Assignment: From the listing below, copy only the lines running from the line that contains "lambda function update" to the line that contains "## Debug Tab", both included.

Records supplied:

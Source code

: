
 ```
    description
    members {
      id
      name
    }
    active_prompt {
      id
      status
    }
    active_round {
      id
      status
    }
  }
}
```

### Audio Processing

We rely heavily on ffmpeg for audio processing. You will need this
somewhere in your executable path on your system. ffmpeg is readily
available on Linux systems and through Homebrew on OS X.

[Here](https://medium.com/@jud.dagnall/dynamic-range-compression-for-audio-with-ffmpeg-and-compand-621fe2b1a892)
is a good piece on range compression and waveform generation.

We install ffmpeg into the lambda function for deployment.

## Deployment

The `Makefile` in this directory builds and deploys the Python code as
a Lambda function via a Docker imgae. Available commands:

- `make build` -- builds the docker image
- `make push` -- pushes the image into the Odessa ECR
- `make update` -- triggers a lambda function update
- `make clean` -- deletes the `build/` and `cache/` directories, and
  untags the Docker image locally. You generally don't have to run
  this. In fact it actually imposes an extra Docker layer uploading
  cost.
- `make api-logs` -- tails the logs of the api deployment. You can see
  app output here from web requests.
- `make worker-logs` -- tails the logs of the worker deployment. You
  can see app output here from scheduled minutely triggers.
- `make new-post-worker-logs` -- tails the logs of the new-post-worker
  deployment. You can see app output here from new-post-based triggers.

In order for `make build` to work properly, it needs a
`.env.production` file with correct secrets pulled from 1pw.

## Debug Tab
--
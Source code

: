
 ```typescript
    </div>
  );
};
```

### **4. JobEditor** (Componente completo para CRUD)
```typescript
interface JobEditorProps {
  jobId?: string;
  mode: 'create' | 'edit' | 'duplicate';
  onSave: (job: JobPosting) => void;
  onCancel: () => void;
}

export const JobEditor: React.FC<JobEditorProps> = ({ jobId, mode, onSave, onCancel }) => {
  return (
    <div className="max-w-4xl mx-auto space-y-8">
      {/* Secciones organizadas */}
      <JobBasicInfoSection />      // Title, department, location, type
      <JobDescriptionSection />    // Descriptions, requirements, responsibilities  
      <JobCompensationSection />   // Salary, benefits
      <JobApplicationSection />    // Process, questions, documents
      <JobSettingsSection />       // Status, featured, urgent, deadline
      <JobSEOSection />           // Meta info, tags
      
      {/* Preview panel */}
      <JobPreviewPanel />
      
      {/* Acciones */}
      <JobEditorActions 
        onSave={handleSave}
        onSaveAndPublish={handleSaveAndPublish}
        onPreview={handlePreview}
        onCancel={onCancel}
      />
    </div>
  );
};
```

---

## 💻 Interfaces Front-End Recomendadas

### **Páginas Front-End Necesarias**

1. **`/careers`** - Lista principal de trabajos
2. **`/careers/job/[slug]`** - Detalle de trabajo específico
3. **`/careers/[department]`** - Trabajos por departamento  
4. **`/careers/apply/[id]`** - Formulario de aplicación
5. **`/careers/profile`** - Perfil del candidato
* * *
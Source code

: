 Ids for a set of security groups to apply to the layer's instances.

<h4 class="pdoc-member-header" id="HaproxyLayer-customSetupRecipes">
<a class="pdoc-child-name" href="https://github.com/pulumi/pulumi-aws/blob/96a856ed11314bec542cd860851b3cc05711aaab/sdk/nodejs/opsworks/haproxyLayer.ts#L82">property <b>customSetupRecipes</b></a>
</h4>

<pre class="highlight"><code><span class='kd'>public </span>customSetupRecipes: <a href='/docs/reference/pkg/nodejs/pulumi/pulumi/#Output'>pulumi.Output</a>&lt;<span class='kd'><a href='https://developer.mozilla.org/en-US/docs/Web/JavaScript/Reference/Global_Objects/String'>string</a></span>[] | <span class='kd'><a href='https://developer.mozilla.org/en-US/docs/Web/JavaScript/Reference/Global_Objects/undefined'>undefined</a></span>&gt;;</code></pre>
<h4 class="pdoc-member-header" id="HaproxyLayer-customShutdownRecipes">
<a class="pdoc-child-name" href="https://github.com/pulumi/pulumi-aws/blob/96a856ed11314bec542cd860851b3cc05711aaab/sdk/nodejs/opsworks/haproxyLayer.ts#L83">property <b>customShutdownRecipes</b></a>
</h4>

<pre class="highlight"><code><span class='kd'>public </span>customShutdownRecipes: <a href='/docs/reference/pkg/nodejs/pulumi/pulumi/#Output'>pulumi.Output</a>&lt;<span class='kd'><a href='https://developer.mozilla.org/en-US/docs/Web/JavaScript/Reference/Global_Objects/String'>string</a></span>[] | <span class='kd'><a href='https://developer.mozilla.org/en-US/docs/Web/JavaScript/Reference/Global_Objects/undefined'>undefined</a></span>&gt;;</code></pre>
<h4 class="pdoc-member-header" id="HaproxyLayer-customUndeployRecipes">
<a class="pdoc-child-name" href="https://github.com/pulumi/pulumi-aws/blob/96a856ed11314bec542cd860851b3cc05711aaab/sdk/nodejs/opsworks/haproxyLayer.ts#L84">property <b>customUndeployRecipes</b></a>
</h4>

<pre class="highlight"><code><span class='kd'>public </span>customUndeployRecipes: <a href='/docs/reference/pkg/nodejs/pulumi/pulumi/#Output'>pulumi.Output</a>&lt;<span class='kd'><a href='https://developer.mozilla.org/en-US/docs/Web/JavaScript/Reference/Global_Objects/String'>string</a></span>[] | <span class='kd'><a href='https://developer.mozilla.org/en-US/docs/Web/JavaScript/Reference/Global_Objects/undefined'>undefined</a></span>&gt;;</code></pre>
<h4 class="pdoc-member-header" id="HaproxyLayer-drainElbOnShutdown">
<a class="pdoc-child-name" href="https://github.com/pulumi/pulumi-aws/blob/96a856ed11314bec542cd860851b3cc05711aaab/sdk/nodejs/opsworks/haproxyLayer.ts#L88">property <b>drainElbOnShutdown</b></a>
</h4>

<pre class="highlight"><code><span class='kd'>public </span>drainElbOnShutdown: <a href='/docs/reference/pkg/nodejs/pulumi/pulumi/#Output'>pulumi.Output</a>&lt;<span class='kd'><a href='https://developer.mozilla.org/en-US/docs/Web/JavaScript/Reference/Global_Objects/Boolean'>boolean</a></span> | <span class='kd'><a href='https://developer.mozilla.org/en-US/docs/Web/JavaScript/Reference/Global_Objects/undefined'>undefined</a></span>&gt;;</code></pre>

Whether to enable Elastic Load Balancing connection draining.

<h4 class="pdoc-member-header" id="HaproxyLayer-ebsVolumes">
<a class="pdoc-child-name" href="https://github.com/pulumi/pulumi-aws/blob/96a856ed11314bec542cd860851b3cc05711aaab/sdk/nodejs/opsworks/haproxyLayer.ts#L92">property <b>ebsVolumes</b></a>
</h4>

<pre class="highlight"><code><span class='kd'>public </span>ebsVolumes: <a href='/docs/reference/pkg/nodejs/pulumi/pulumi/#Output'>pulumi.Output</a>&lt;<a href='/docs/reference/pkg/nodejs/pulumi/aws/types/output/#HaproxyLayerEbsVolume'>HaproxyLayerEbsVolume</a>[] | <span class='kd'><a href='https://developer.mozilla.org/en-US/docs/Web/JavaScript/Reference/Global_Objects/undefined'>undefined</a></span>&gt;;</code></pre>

Answer to this task:
- `make update` -- triggers a lambda function update
- `make clean` -- deletes the `build/` and `cache/` directories, and
  untags the Docker image locally. You generally don't have to run
  this. In fact it actually imposes an extra Docker layer uploading
  cost.
- `make api-logs` -- tails the logs of the api deployment. You can see
  app output here from web requests.
- `make worker-logs` -- tails the logs of the worker deployment. You
  can see app output here from scheduled minutely triggers.
- `make new-post-worker-logs` -- tails the logs of the new-post-worker
  deployment. You can see app output here from new-post-based triggers.

In order for `make build` to work properly, it needs a
`.env.production` file with correct secrets pulled from 1pw.

## Debug Tab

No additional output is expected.